These are some of the objects I keep on the dashboard of my van home.
I see them whenever I’m sitting in the driver’s seat.
The skeleton is from a Playmobile pirate set. I found it (I can’t say if it’s a he or a she, since I’m not the kind of anthropologist who knows a male pelvis from a female pelvis) at the mega super thrift clearance center, along with a canon and one or two pirates from the set. (Those went to a kid that the Lady of the House knows.)
In the middle is Kwan Yin. According to http://www.religionfacts.com/buddhism/beings/kuan-yin,
In Buddhism, Kuan Yin (also spelled Guan Yin, Kwan Yin) is the bodhisattva of compassion venerated by East Asian Buddhists. Commonly known as the Goddess of Mercy, Kuan Yin is also revered by Chinese Taoists as an Immortal. The name Kuan Yin is short for Kuan Shih Yin (Guan Shi Yin) which means “Observing the Sounds of the World”.
Due to her symbolising compassion, in East Asia Kuan Yin is associated with vegetarianism. Chinese vegetarian restaurants are generally decorated with her image, and she appears in most Buddhist vegetarian pamphlets and magazines.
I first learned about Kwan Yin when I went to Malaysia. I was told women pray to her for healing of the female organs. I got this statue for $1 too, at a second hand store in Taos.
Next to Kwan Yin is a guardian angel that I got from a woman selling at the Bridge. She had a $1 table, and the guardian angel was on it. I didn’t have many dollars at the time, but I figured I needed all the protection I could get, so I bought the angel. She reminds me of the little statues my grandmother and great-grandmother displayed when I was a kid. We kids were never allowed to touch the breakable figurines, so I think it’s kind of cool to keep something similar on my dash. The guardian angel must be tough because she hasn’t broken yet. She was actually my first figurine and survived the move from my last van to my current van. (I think any guardian angel of mine better by tough, because it must be a hard job to keep me safe.)
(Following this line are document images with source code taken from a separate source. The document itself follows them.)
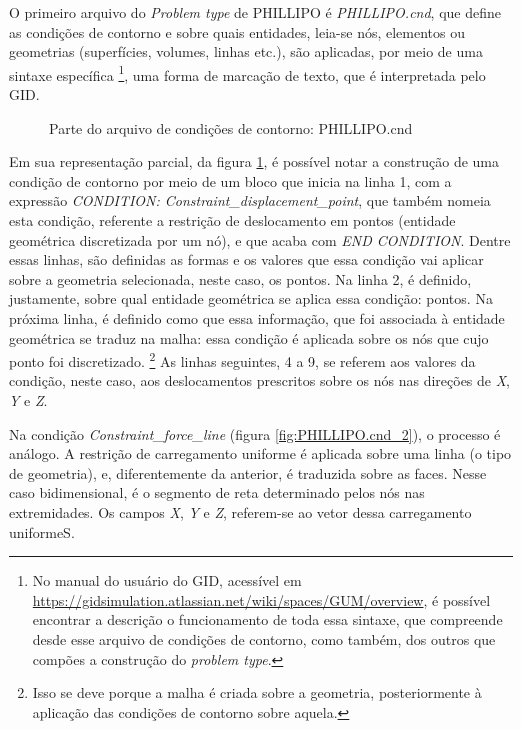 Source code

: O primeiro arquivo do \emph{Problem type} de PHILLIPO é \emph{PHILLIPO.cnd}, que define as condições de contorno e sobre quais entidades, leia-se nós, elementos ou geometrias (superfícies, volumes, linhas etc.), são aplicadas, por meio de uma sintaxe específica \footnote{No manual do usuário do GID, acessível em \url{https://gidsimulation.atlassian.net/wiki/spaces/GUM/overview}, é possível encontrar a descrição o funcionamento de toda essa sintaxe, que compreende desde esse arquivo de condições de contorno, como também, dos outros que compões a construção do \emph{problem type}.}, uma forma de marcação de texto, que é interpretada pelo GID.

\begin{figure}[hbtp]
    \caption{Parte do arquivo de condições de contorno: PHILLIPO.cnd}
    
    \label{fig:PHILLIPO.cnd}
\end{figure}

Em sua representação parcial, da figura \ref{fig:PHILLIPO.cnd}, é possível notar a construção de uma condição de contorno por meio de um bloco que inicia na linha 1, com a expressão \emph{CONDITION: Constraint\_displacement\_point}, que também nomeia esta condição, referente a restrição de deslocamento em pontos (entidade geométrica discretizada por um nó), e que acaba com \emph{END CONDITION}. Dentre essas linhas, são definidas as formas e os valores que essa condição vai aplicar sobre a geometria selecionada, neste caso, os pontos. Na linha 2, é definido, justamente, sobre qual entidade geométrica se aplica essa condição: pontos. Na próxima linha, é definido como que essa informação, que foi associada à entidade geométrica se traduz na malha: essa condição é aplicada sobre os nós que cujo ponto foi discretizado. \footnote{Isso se deve porque a malha é criada sobre a geometria, posteriormente à aplicação das condições de contorno sobre aquela.} As linhas seguintes, 4 a 9, se referem aos valores da condição, neste caso, aos deslocamentos prescritos sobre os nós nas direções de \emph{X}, \emph{Y} e \emph{Z}. 

Na condição \emph{Constraint\_force\_line} (figura \ref{fig:PHILLIPO.cnd_2}), o processo é análogo. A restrição de carregamento uniforme é aplicada sobre uma linha (o tipo de geometria), e, diferentemente da anterior, é traduzida sobre as faces. Nesse caso bidimensional, é o segmento de reta determinado pelos nós nas extremidades. Os campos \emph{X}, \emph{Y} e \emph{Z}, referem-se ao vetor dessa carregamento uniformeS.

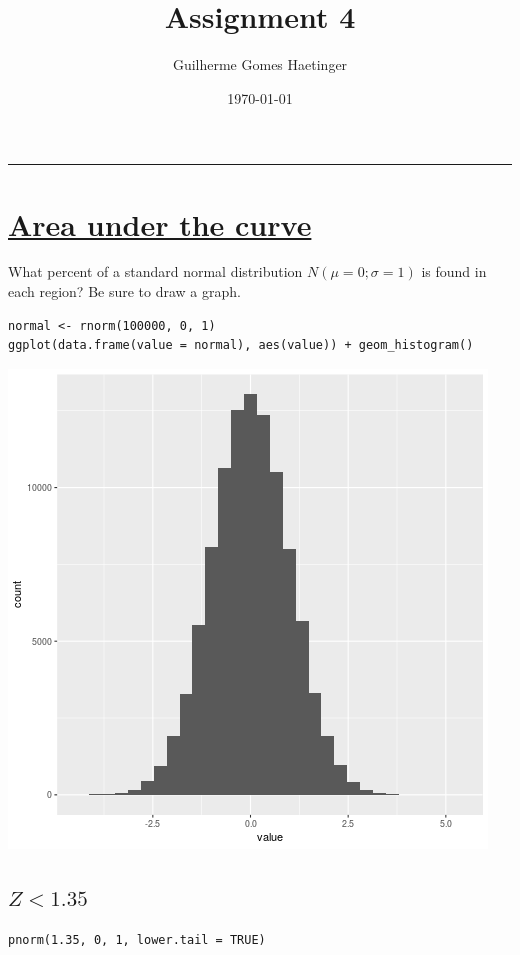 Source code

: \documentclass[11pt]{article}
\author{Guilherme Gomes Haetinger}
\date{\today}
\title{\huge Assignment 4}
\begin{document}
\maketitle
\thispagestyle{empty}

\noindent\rule{\textwidth}{0.5pt}

\section{\underline{Area under the curve}}
\label{sec:org0eededf}
What percent of a standard normal distribution \(N(\mu = 0; \sigma = 1)\) is found in each region? Be sure to draw a graph.
\begin{verbatim}
normal <- rnorm(100000, 0, 1)
ggplot(data.frame(value = normal), aes(value)) + geom_histogram()
\end{verbatim}

\begin{center}
\includegraphics[width=.9\linewidth]{normal.png}
\end{center}

\subsection{\(Z < 1.35\)}
\label{sec:org280712c}

\begin{verbatim}
pnorm(1.35, 0, 1, lower.tail = TRUE)
\end{verbatim}
\end{document}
Next to the angel is a yellow question mark flecked with glitter. I also rescued it from the mega super thrift clearance center. It was part of some board game, but I thought it was pretty cool on its own. It’s a constant reminder for me to question.
Behind Kwan Yin is a Navajo vase one of my vendor friends at the Bridge gave me. He’s not Navajo, and he doesn’t make the vases; he buys them from Navajo women and resells them. This one had some problem with the glaze, so he gave it to me. The dried flowers in it were given to me by one of youngest friends, a delightfully funny girl I knew at the Bridge when she was five, the summer before she started kindergarten.
I can’t say that I actually believe any of these objects offer me protection. They’re more like good luck charms, although I don’t know if I believe in luck. (Lately, whenever something unfortunate happens to me, I do think about the three mirrors I broke in the span of three months last winter and wonder if maybe bad luck does exist.) I guess more than anything, they offer me comfort. The angel reminds me of my foremothers. Kwan Yin reminds me to treat others with compassion and mercy.The skeleton represents all things Grateful Dead to me. The question mark reminds me to keep searching and asking. And the vase makes me think of my friends.